T.H.L. Parker said, “He should never have fought the battle of faith with the world’s weapons” (Portrait of Calvin, 103). Whether Calvin came to that conclusion before he died, we don’t know. But what we know is that Calvin knew himself a “miserable sinner” whose only hope in view of “all [his] crimes” was the mercy of God and the blood of Jesus.
So, the times were harsh and immoral and barbaric, and had a contaminating effect on everyone, just as we are all contaminated today by the evils of our time. Their blind spots and evils may be different from ours.

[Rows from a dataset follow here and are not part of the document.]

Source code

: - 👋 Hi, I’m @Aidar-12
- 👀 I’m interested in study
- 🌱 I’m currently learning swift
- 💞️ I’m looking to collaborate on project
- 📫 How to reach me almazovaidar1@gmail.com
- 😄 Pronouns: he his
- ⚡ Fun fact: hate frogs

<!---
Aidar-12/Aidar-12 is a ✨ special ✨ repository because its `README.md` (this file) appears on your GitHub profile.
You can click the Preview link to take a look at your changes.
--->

And it may be that the very things they saw clearly are the things we are blind to. It would be foolhardy to say that we would have never done what they did under their circumstances, and thus draw the conclusion that they have nothing to teach us. In fact, what we probably need to say is that some of our evils are such that we are blind to them, just as they were blind to many of theirs, and the virtues they manifested in those times are the very ones that we probably need in ours. There was in the life and ministry of John Calvin a grand God-centeredness, Bible-allegiance and iron constancy. Under the banner of God’s mercy to miserable sinners we would do well to listen and learn.